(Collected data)
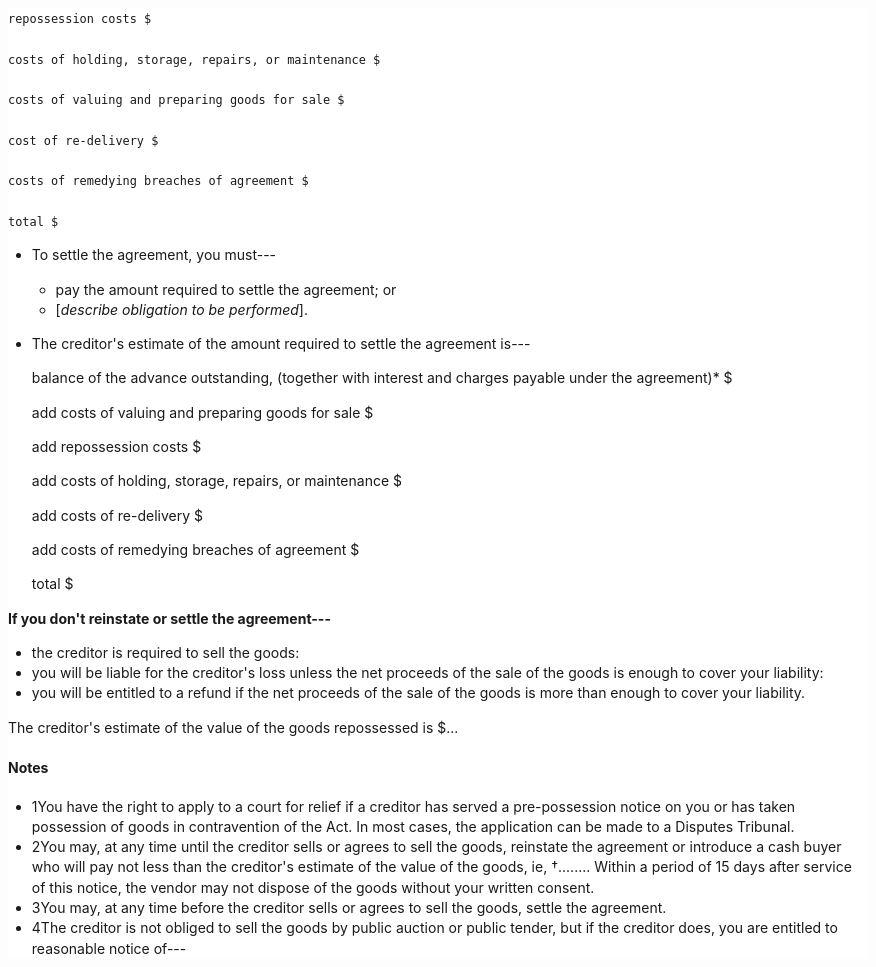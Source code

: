     repossession costs $
    
    costs of holding, storage, repairs, or maintenance $
    
    costs of valuing and preparing goods for sale $
    
    cost of re-delivery $
    
    costs of remedying breaches of agreement $
    
    total $
    
    

*   To settle the agreement, you must---
        
    *   pay the amount required to settle the agreement; or
    *   \[_describe obligation to be performed_\].
    
    

*   The creditor's estimate of the amount required to settle the agreement is---
    
    balance of the advance outstanding, (together with interest and charges payable under the agreement)\* $
    
    add costs of valuing and preparing goods for sale $
    
    add repossession costs $
    
    add costs of holding, storage, repairs, or maintenance $
    
    add costs of re-delivery $
    
    add costs of remedying breaches of agreement $
    
    total $
    
    

**If you don't reinstate or settle the agreement---**
    
*   the creditor is required to sell the goods:
*   you will be liable for the creditor's loss unless the net proceeds of the sale of the goods is enough to cover your liability:
*   you will be entitled to a refund if the net proceeds of the sale of the goods is more than enough to cover your liability.

The creditor's estimate of the value of the goods repossessed is $...

#### Notes
    
*   1You have the right to apply to a court for relief if a creditor has served a pre-possession notice on you or has taken possession of goods in contravention of the Act. In most cases, the application can be made to a Disputes Tribunal.
*   2You may, at any time until the creditor sells or agrees to sell the goods, reinstate the agreement or introduce a cash buyer who will pay not less than the creditor's estimate of the value of the goods, ie, †........ Within a period of 15 days after service of this notice, the vendor may not dispose of the goods without your written consent.
*   3You may, at any time before the creditor sells or agrees to sell the goods, settle the agreement.
*   4The creditor is not obliged to sell the goods by public auction or public tender, but if the creditor does, you are entitled to reasonable notice of---
        

[0]: http://www.legislation.govt.nz/act/public/1997/0085/latest/link.aspx?id=DLM195466
[1]: http://www.legislation.govt.nz/act/public/1997/0085/latest/whole.html#DLM414115
[2]: http://www.legislation.govt.nz/act/public/1997/0085/latest/whole.html#DLM414118
[3]: http://www.legislation.govt.nz/act/public/1997/0085/latest/whole.html#DLM414119
[4]: http://www.legislation.govt.nz/act/public/1997/0085/latest/whole.html#DLM414120
[5]: http://www.legislation.govt.nz/act/public/1997/0085/latest/whole.html#DLM414198
[6]: http://www.legislation.govt.nz/act/public/1997/0085/latest/whole.html#DLM414199
[7]: http://www.legislation.govt.nz/act/public/1997/0085/latest/whole.html#DLM414302
[8]: http://www.legislation.govt.nz/act/public/1997/0085/latest/whole.html#DLM414304
[9]: http://www.legislation.govt.nz/act/public/1997/0085/latest/whole.html#DLM414307
[10]: http://www.legislation.govt.nz/act/public/1997/0085/latest/whole.html#DLM414308
[11]: http://www.legislation.govt.nz/act/public/1997/0085/latest/whole.html#DLM414311
[12]: http://www.legislation.govt.nz/act/public/1997/0085/latest/whole.html#DLM414314
[13]: http://www.legislation.govt.nz/act/public/1997/0085/latest/whole.html#DLM414315
[14]: http://www.legislation.govt.nz/act/public/1997/0085/latest/whole.html#DLM414317
[15]: http://www.legislation.govt.nz/act/public/1997/0085/latest/whole.html#DLM414318
[16]: http://www.legislation.govt.nz/act/public/1997/0085/latest/whole.html#DLM414320
[17]: http://www.legislation.govt.nz/act/public/1997/0085/latest/whole.html#DLM414322
[18]: http://www.legislation.govt.nz/act/public/1997/0085/latest/whole.html#DLM414323
[19]: http://www.legislation.govt.nz/act/public/1997/0085/latest/whole.html#DLM414324
[20]: http://www.legislation.govt.nz/act/public/1997/0085/latest/whole.html#DLM414326
[21]: http://www.legislation.govt.nz/act/public/1997/0085/latest/whole.html#DLM414330
[22]: http://www.legislation.govt.nz/act/public/1997/0085/latest/whole.html#DLM414332
[23]: http://www.legislation.govt.nz/act/public/1997/0085/latest/whole.html#DLM414335
[24]: http://www.legislation.govt.nz/act/public/1997/0085/latest/whole.html#DLM414338
[25]: http://www.legislation.govt.nz/act/public/1997/0085/latest/whole.html#DLM414340
[26]: http://www.legislation.govt.nz/act/public/1997/0085/latest/whole.html#DLM414348
[27]: http://www.legislation.govt.nz/act/public/1997/0085/latest/whole.html#DLM414350
[28]: http://www.legislation.govt.nz/act/public/1997/0085/latest/whole.html#DLM414352
[29]: http://www.legislation.govt.nz/act/public/1997/0085/latest/whole.html#DLM414354
[30]: http://www.legislation.govt.nz/act/public/1997/0085/latest/whole.html#DLM414356
[31]: http://www.legislation.govt.nz/act/public/1997/0085/latest/whole.html#DLM414358
[32]: http://www.legislation.govt.nz/act/public/1997/0085/latest/whole.html#DLM414360
[33]: http://www.legislation.govt.nz/act/public/1997/0085/latest/whole.html#DLM414362
[34]: http://www.legislation.govt.nz/act/public/1997/0085/latest/whole.html#DLM414363
[35]: http://www.legislation.govt.nz/act/public/1997/0085/latest/whole.html#DLM414366
[36]: http://www.legislation.govt.nz/act/public/1997/0085/latest/whole.html#DLM414367
[37]: http://www.legislation.govt.nz/act/public/1997/0085/latest/whole.html#DLM414369
[38]: http://www.legislation.govt.nz/act/public/1997/0085/latest/whole.html#DLM414371
[39]: http://www.legislation.govt.nz/act/public/1997/0085/latest/whole.html#DLM414374
[40]: http://www.legislation.govt.nz/act/public/1997/0085/latest/whole.html#DLM414377
[41]: http://www.legislation.govt.nz/act/public/1997/0085/latest/whole.html#DLM414381
[42]: http://www.legislation.govt.nz/act/public/1997/0085/latest/whole.html#DLM414386
[43]: http://www.legislation.govt.nz/act/public/1997/0085/latest/whole.html#DLM414390
[44]: http://www.legislation.govt.nz/act/public/1997/0085/latest/whole.html#DLM414397
[45]: http://www.legislation.govt.nz/act/public/1997/0085/latest/whole.html#DLM414500
[46]: http://www.legislation.govt.nz/act/public/1997/0085/latest/whole.html#DLM414502
[47]: http://www.legislation.govt.nz/act/public/1997/0085/latest/whole.html#DLM414508
[48]: http://www.legislation.govt.nz/act/public/1997/0085/latest/whole.html#DLM414511
[49]: http://www.legislation.govt.nz/act/public/1997/0085/latest/whole.html#DLM414513
[50]: http://www.legislation.govt.nz/act/public/1997/0085/latest/whole.html#DLM414515
[51]: http://www.legislation.govt.nz/act/public/1997/0085/latest/whole.html#DLM414518
[52]: http://www.legislation.govt.nz/act/public/1997/0085/latest/whole.html#DLM414520
[53]: http://www.legislation.govt.nz/act/public/1997/0085/latest/whole.html#DLM414522
[54]: http://www.legislation.govt.nz/act/public/1997/0085/latest/whole.html#DLM414524
[55]: http://www.legislation.govt.nz/act/public/1997/0085/latest/whole.html#DLM414525
[56]: http://www.legislation.govt.nz/act/public/1997/0085/latest/whole.html#DLM414529
[57]: http://www.legislation.govt.nz/act/public/1997/0085/latest/whole.html#DLM414531
[58]: http://www.legislation.govt.nz/act/public/1997/0085/latest/whole.html#DLM414533
[59]: http://www.legislation.govt.nz/act/public/1997/0085/latest/whole.html#DLM414534
[60]: http://www.legislation.govt.nz/act/public/1997/0085/latest/whole.html#DLM414535
[61]: http://www.legislation.govt.nz/act/public/1997/0085/latest/whole.html#DLM414536
[62]: http://www.legislation.govt.nz/act/public/1997/0085/latest/whole.html#DLM414537
[63]: http://www.legislation.govt.nz/act/public/1997/0085/latest/whole.html#DLM414539
[64]: http://www.legislation.govt.nz/act/public/1997/0085/latest/whole.html#DLM414540
[65]: http://www.legislation.govt.nz/act/public/1997/0085/latest/whole.html#DLM414542
[66]: http://www.legislation.govt.nz/act/public/1997/0085/latest/whole.html#DLM414543
[67]: http://www.legislation.govt.nz/act/public/1997/0085/latest/whole.html#DLM414544
[68]: http://www.legislation.govt.nz/act/public/1997/0085/latest/whole.html#DLM414545
[69]: http://www.legislation.govt.nz/act/public/1997/0085/latest/whole.html#DLM414547
[70]: http://www.legislation.govt.nz/act/public/1997/0085/latest/whole.html#DLM414555
[71]: http://www.legislation.govt.nz/act/public/1997/0085/latest/whole.html#DLM414558
[72]: http://www.legislation.govt.nz/act/public/1997/0085/latest/whole.html#DLM414560
[73]: http://www.legislation.govt.nz/act/public/1997/0085/latest/whole.html#DLM414561
[74]: http://www.legislation.govt.nz/act/public/1997/0085/latest/whole.html#DLM414563
[75]: http://www.legislation.govt.nz/act/public/1997/0085/latest/whole.html#DLM414564
[76]: http://www.legislation.govt.nz/act/public/1997/0085/latest/whole.html#DLM414568
[77]: http://www.legislation.govt.nz/act/public/1997/0085/latest/link.aspx?id=DLM48075
[78]: http://www.legislation.govt.nz/act/public/1997/0085/latest/link.aspx?id=DLM45928
[79]: http://www.legislation.govt.nz/act/public/1997/0085/latest/link.aspx?id=DLM212754
[80]: http://www.legislation.govt.nz/act/public/1997/0085/latest/link.aspx?id=DLM46187
[81]: http://www.legislation.govt.nz/act/public/1997/0085/latest/link.aspx?id=DLM319576
[82]: http://www.legislation.govt.nz/act/public/1997/0085/latest/link.aspx?id=DLM144405
[83]: http://www.legislation.govt.nz/act/public/1997/0085/latest/link.aspx?id=DLM45599
[84]: http://www.legislation.govt.nz/act/public/1997/0085/latest/link.aspx?id=DLM213532
[85]: http://www.legislation.govt.nz/act/public/1997/0085/latest/link.aspx?id=DLM48916
[86]: http://www.legislation.govt.nz/act/public/1997/0085/latest/link.aspx?id=DLM48076
[87]: http://www.legislation.govt.nz/act/public/1997/0085/latest/link.aspx?id=DLM48069
[88]: http://www.legislation.govt.nz/act/public/1997/0085/latest/link.aspx?id=DLM48086
[89]: http://www.legislation.govt.nz/act/public/1997/0085/latest/link.aspx?id=DLM327394
[90]: http://www.legislation.govt.nz/act/public/1997/0085/latest/link.aspx?id=DLM297136
[91]: http://www.legislation.govt.nz/act/public/1997/0085/latest/link.aspx?id=DLM3360714
[92]: http://www.legislation.govt.nz/act/public/1997/0085/latest/link.aspx?id=DLM48088
[93]: http://www.legislation.govt.nz/act/public/1997/0085/latest/link.aspx?id=DLM48904
[94]: http://www.legislation.govt.nz/act/public/1997/0085/latest/link.aspx?id=DLM48906
[95]: http://www.legislation.govt.nz/act/public/1997/0085/latest/link.aspx?id=DLM48909
[96]: http://www.legislation.govt.nz/act/public/1997/0085/latest/link.aspx?id=DLM46724
[97]: http://www.legislation.govt.nz/act/public/1997/0085/latest/link.aspx?id=DLM46763
[98]: http://www.legislation.govt.nz/act/public/1997/0085/latest/link.aspx?id=DLM48910
[99]: http://www.legislation.govt.nz/act/public/1997/0085/latest/link.aspx?id=DLM243648
[100]: http://www.legislation.govt.nz/act/public/1997/0085/latest/link.aspx?id=DLM133281
[101]: http://www.legislation.govt.nz/act/public/1997/0085/latest/link.aspx?id=DLM133648
[102]: http://www.legislation.govt.nz/act/public/1997/0085/latest/link.aspx?id=DLM133638
[103]: http://www.legislation.govt.nz/act/public/1997/0085/latest/link.aspx?id=DLM3360067
[104]: http://www.legislation.govt.nz/act/public/1997/0085/latest/link.aspx?id=DLM174699
[105]: http://www.legislation.govt.nz/act/public/1997/0085/latest/link.aspx?id=DLM96908
[106]: http://www.legislation.govt.nz/act/public/1997/0085/latest/link.aspx?id=DLM48914
[107]: http://www.legislation.govt.nz/act/public/1997/0085/latest/link.aspx?id=DLM47640
[108]: http://www.legislation.govt.nz/act/public/1997/0085/latest/link.aspx?id=DLM382869
[109]: http://www.legislation.govt.nz/act/public/1997/0085/latest/link.aspx?id=DLM134172
[110]: http://www.legislation.govt.nz/act/public/1997/0085/latest/link.aspx?id=DLM277147
[111]: http://www.pco.parliament.govt.nz/reprints/
[112]: http://www.legislation.govt.nz/act/public/1997/0085/latest/link.aspx?id=DLM195439
[113]: http://www.pco.parliament.govt.nz/editorial-conventions/
[114]: http://www.legislation.govt.nz/act/public/1997/0085/latest/link.aspx?id=DLM195468
[115]: http://www.legislation.govt.nz/act/public/1997/0085/latest/link.aspx?id=DLM195470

[Problem details]
Say how many lines above include "required". The number alone is the answer.

[Answer space]
3